##### Task data

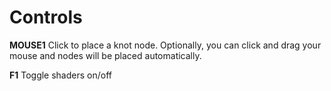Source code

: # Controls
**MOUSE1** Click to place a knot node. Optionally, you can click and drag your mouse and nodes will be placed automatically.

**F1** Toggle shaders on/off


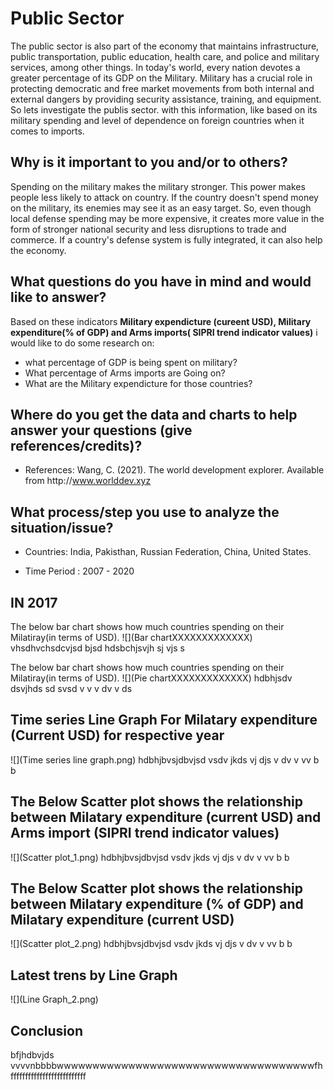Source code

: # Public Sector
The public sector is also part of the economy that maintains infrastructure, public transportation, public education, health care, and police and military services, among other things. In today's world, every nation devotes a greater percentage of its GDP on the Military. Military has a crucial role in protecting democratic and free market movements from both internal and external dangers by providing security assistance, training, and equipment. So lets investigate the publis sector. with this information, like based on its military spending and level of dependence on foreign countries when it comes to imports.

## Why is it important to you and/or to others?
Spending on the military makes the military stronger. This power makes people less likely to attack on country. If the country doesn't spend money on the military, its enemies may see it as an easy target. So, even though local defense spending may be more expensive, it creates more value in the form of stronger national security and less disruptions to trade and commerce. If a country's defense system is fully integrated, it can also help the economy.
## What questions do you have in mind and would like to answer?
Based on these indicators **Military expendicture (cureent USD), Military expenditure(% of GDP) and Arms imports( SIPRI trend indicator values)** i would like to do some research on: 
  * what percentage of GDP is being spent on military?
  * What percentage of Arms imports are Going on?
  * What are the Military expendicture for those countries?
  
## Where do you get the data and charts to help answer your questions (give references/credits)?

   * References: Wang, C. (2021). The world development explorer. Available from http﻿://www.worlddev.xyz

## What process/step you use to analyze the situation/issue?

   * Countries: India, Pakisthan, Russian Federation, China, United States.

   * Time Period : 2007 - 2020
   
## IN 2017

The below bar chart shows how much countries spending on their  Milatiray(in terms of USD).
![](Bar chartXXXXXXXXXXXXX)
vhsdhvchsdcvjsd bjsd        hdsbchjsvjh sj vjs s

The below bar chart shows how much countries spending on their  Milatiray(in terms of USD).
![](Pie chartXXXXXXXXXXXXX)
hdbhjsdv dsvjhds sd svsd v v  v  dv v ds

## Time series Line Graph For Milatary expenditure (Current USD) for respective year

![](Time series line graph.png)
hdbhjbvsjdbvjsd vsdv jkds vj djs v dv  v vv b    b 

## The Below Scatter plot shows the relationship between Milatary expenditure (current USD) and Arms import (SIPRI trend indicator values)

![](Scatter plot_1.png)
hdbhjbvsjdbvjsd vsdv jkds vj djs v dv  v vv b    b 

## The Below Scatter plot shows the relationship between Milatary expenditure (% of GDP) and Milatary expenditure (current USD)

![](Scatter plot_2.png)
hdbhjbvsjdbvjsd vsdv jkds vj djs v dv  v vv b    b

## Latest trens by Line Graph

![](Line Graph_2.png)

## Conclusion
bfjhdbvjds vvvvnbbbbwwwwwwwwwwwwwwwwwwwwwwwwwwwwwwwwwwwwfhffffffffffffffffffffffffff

##########

Problem to solve: All that should be written out is the stretch of lines above between the one holding "Based on these" and the one holding "Available from http﻿://www.worlddev.xyz", inclusive, exactly as given.

Response below:
Based on these indicators **Military expendicture (cureent USD), Military expenditure(% of GDP) and Arms imports( SIPRI trend indicator values)** i would like to do some research on: 
  * what percentage of GDP is being spent on military?
  * What percentage of Arms imports are Going on?
  * What are the Military expendicture for those countries?
  
## Where do you get the data and charts to help answer your questions (give references/credits)?

   * References: Wang, C. (2021). The world development explorer. Available from http﻿://www.worlddev.xyz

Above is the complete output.